## Detectiong Objects (on video) with OpenCV and YOLO v3 in Python

**References** 

* [Deep Learning based Object Detection using YOLOv3 with OpenCV](https://www.learnopencv.com/deep-learning-based-object-detection-using-yolov3-with-opencv-python-c/) 
* [YOLO Object Detection with OpenCV and Python](https://www.arunponnusamy.com/yolo-object-detection-opencv-python.html)

In [1]:
import os
import cv2
import numpy as np
import matplotlib.pyplot as plt
%matplotlib

print( "OpenCV version:", cv2.__version__)

Using matplotlib backend: Qt5Agg
OpenCV version: 3.4.3


### YOLO files

The files used here were download from:
 * configuration file: https://github.com/pjreddie/darknet/blob/master/cfg/yolov3.cfg?raw=true
 * pre-trained weights file: https://pjreddie.com/media/files/yolov3.weights
 * text file containing class names: https://github.com/pjreddie/darknet/blob/master/data/coco.names?raw=true
 
You can use the method `filename = wget.download(url)` to downloand them.

In [2]:
# Path to yolo configuration file
model_configuration = "../yolo_files/yolov3.cfg"

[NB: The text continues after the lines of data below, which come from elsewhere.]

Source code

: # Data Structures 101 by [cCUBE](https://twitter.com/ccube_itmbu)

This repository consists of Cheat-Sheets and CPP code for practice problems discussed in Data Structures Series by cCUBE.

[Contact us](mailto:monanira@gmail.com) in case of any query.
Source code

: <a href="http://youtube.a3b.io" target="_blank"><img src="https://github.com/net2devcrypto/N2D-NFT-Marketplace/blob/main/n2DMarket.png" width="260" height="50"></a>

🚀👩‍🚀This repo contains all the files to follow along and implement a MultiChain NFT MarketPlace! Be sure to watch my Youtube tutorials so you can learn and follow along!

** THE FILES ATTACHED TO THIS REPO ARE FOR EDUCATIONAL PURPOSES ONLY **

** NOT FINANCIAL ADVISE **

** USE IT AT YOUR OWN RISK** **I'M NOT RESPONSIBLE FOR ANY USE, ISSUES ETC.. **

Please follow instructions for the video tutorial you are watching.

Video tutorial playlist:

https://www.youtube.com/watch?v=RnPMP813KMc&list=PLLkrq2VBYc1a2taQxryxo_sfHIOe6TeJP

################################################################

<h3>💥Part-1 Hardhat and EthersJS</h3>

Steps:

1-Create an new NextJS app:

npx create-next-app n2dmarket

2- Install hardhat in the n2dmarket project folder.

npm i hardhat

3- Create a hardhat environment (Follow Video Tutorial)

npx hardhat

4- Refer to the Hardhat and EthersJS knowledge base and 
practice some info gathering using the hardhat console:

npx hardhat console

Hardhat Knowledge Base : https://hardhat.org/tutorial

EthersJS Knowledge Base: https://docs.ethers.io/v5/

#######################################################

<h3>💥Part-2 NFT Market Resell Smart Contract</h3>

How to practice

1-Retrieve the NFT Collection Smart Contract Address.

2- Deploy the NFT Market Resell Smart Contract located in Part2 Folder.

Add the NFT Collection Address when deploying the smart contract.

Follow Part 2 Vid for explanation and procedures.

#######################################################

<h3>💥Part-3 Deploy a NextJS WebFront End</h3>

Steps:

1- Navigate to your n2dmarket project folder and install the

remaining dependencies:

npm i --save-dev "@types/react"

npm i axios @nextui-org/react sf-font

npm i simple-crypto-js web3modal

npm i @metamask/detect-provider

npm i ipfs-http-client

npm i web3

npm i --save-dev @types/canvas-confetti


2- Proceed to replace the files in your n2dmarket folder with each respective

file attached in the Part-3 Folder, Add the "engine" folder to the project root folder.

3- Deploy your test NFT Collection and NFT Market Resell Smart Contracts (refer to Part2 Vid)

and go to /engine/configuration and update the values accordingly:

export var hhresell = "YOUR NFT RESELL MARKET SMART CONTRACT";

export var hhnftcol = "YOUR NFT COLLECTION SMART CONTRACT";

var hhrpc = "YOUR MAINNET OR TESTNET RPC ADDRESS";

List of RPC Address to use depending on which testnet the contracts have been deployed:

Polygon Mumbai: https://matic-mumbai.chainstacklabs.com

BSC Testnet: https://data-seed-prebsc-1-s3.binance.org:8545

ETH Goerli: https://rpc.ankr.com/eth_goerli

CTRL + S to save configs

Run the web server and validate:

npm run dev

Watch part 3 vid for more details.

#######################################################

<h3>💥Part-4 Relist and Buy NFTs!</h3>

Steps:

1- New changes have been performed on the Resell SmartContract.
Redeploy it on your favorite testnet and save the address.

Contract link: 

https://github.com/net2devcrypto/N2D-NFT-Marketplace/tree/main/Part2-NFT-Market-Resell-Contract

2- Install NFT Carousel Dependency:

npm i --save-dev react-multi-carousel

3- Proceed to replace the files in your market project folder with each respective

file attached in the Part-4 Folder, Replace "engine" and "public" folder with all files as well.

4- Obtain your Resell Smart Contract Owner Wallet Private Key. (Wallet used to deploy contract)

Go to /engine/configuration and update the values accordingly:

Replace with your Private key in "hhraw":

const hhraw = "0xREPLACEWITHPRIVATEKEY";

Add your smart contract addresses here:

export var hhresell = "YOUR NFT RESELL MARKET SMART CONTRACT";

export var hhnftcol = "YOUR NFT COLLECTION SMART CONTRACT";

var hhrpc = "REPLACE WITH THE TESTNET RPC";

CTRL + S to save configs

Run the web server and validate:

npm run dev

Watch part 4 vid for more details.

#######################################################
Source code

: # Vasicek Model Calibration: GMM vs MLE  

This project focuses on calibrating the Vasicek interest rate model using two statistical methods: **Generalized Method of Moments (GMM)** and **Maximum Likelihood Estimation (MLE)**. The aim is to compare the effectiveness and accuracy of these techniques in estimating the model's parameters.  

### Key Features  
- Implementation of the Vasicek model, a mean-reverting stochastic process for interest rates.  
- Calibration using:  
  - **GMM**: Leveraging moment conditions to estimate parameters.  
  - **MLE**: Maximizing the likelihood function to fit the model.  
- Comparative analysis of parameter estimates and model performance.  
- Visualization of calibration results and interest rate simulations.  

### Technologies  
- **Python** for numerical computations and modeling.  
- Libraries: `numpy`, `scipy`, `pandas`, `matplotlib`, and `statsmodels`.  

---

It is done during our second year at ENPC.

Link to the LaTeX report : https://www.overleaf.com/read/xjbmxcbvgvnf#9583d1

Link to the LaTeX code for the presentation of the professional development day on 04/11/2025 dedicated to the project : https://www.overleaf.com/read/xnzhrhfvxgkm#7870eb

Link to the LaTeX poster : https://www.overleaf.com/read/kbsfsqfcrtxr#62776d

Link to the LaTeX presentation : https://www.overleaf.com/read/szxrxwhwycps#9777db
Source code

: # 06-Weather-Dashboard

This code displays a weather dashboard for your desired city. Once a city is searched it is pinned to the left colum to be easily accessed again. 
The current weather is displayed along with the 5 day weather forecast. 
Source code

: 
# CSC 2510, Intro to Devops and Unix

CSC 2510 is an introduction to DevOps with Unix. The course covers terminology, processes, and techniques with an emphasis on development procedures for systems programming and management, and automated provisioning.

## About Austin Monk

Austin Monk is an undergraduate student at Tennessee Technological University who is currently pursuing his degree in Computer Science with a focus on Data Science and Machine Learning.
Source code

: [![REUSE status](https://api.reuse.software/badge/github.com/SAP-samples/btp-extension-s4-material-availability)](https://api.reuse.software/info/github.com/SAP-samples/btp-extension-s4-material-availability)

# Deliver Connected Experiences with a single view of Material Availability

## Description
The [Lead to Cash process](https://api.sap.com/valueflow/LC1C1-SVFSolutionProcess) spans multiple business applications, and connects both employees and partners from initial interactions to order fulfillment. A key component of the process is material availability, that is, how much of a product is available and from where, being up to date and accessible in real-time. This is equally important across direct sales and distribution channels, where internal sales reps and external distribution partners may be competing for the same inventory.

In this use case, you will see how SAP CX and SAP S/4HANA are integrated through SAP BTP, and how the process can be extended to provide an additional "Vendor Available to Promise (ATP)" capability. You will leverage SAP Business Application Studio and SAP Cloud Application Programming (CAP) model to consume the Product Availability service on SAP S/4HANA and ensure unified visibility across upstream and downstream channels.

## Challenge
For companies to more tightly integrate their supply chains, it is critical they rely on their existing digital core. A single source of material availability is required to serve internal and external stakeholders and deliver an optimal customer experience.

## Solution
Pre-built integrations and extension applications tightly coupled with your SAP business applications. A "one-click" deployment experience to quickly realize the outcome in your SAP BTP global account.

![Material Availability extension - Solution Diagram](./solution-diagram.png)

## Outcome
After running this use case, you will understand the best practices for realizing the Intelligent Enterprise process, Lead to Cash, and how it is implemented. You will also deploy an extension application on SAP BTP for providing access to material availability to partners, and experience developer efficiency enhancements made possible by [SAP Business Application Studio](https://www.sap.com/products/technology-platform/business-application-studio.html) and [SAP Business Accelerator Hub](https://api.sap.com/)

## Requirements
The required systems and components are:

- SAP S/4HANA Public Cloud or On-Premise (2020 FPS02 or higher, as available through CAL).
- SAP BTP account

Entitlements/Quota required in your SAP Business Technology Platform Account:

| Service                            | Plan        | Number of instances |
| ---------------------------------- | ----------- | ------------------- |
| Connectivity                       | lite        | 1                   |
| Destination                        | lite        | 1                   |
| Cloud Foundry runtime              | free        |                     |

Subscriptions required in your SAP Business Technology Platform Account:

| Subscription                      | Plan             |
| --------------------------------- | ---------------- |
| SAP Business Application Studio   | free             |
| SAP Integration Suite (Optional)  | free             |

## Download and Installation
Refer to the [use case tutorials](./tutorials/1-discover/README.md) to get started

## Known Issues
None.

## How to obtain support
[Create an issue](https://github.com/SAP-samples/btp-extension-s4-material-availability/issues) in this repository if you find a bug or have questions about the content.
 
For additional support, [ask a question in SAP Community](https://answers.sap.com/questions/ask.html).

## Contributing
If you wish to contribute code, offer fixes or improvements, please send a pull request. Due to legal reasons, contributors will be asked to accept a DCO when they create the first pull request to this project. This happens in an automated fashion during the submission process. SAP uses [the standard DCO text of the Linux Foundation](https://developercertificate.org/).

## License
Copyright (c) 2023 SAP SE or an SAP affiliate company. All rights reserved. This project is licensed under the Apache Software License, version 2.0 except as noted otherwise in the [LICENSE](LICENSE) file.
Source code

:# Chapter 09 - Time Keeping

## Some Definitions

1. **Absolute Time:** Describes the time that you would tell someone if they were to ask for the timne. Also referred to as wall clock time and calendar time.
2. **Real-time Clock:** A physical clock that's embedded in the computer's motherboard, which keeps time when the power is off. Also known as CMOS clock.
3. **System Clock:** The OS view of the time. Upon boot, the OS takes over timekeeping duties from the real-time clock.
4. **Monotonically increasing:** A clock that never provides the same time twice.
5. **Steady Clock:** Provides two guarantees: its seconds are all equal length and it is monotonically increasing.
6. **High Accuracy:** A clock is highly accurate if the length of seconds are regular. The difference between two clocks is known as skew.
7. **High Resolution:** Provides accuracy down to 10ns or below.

# Path to yolo pre-trained weights
model_weights = "../yolo_files/yolov3.weights"

# Path to text file containing class names
classes_file = "../yolo_files/coco.names"

**Read class names from text file**

In [3]:
classes = None
with open(classes_file, "r") as f:
    classes = [line.strip() for line in f.readlines()]

In [4]:
print( classes[:5], "of", len(classes) )

['person', 'bicycle', 'car', 'motorbike', 'aeroplane'] of 80


Generate different colors for different classes

In [5]:
colors = np.random.uniform( 0, 255, size = ( len(classes), 3 ) )

In [6]:
colors[:3]

array([[1.48137798e+02, 8.12286869e-02, 1.02033610e+02],
       [2.52689469e+02, 2.21725636e+02, 2.25909836e+02],
       [4.50061552e+01, 2.07078898e+02, 2.09335059e+02]])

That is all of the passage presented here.